Your answer should be the exact lines of the data below from the one containing "- Rebuilding a" through the one containing "- Migrating Hack Design from Rails to Jekyll."; please include nothing else.

(Data to process)

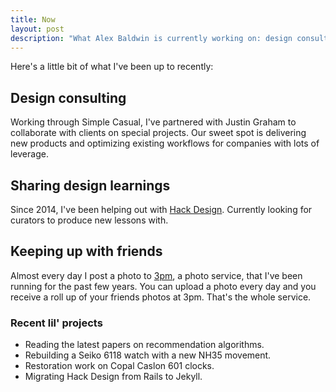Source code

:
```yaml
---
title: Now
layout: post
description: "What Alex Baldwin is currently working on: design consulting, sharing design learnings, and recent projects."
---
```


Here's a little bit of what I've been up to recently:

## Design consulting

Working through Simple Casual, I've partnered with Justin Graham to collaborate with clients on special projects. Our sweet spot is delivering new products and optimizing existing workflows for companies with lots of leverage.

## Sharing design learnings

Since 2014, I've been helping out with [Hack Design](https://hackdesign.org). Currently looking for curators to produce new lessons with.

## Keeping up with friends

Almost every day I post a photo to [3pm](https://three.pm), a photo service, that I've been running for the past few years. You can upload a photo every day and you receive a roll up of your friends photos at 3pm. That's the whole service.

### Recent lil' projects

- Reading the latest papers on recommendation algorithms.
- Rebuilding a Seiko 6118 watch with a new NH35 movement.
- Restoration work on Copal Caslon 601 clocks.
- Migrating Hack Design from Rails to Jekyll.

(End Data to process)
(Data to process)

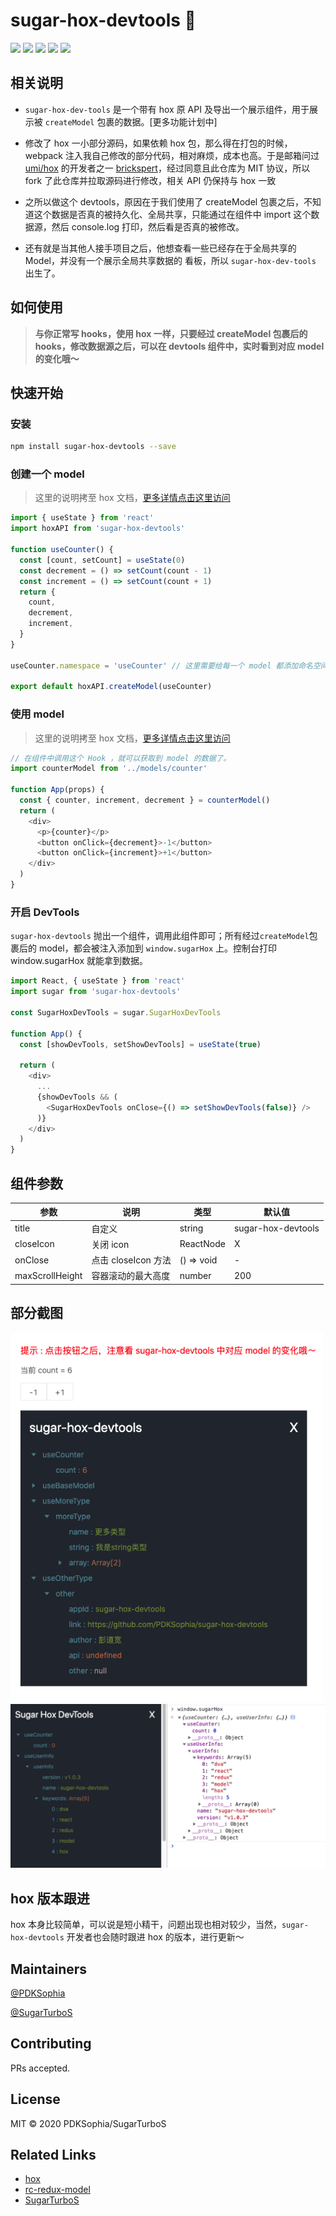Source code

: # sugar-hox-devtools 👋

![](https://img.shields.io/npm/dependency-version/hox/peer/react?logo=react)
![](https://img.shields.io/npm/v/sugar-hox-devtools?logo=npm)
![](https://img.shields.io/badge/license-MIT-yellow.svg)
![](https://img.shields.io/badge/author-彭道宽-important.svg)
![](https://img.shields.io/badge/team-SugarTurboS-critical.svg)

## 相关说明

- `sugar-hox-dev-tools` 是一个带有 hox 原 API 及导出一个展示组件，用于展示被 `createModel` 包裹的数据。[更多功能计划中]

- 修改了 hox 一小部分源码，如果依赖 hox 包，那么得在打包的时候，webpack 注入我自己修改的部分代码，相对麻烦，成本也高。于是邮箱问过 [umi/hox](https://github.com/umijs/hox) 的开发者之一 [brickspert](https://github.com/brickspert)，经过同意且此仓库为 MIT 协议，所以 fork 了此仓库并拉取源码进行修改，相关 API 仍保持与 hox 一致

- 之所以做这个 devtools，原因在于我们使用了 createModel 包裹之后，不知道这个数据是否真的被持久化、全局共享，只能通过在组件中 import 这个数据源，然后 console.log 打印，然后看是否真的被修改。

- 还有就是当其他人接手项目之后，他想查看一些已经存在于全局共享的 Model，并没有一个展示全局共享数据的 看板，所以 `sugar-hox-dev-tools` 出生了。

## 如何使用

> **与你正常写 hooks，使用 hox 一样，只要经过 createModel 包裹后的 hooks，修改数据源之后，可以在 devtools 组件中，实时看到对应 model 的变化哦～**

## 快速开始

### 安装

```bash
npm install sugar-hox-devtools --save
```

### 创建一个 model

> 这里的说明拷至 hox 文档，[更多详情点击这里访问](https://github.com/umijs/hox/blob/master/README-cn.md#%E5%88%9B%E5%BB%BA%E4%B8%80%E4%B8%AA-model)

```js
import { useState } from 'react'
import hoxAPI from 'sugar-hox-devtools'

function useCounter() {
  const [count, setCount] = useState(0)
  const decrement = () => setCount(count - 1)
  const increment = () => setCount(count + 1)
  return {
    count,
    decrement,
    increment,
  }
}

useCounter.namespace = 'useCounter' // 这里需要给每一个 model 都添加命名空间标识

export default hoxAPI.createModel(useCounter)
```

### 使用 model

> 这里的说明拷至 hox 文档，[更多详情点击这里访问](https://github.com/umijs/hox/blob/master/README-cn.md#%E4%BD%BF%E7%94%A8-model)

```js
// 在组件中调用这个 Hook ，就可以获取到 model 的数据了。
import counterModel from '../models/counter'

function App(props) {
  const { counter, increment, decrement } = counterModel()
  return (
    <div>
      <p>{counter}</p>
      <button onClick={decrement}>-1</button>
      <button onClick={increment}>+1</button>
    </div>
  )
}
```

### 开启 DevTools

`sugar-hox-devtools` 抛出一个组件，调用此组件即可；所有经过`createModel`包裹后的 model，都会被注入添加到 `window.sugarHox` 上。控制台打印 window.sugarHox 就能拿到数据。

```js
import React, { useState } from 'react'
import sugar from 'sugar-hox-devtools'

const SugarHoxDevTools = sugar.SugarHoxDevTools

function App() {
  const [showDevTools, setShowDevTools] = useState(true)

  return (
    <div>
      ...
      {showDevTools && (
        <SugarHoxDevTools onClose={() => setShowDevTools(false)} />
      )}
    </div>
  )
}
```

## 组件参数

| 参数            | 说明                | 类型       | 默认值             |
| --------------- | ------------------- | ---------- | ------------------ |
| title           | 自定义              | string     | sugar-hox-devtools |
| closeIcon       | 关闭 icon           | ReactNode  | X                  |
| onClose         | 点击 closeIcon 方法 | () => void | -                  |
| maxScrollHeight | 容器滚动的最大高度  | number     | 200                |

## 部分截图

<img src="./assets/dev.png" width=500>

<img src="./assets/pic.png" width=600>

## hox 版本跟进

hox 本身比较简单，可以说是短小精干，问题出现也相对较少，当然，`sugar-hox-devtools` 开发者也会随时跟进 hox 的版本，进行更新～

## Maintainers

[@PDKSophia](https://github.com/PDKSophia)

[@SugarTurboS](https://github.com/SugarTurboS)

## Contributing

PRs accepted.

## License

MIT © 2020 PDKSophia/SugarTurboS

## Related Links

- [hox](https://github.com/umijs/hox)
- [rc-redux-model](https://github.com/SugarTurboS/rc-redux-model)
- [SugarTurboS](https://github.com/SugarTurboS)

(End Data to process)

| Completed task |
- Rebuilding a Seiko 6118 watch with a new NH35 movement.
- Restoration work on Copal Caslon 601 clocks.
- Migrating Hack Design from Rails to Jekyll.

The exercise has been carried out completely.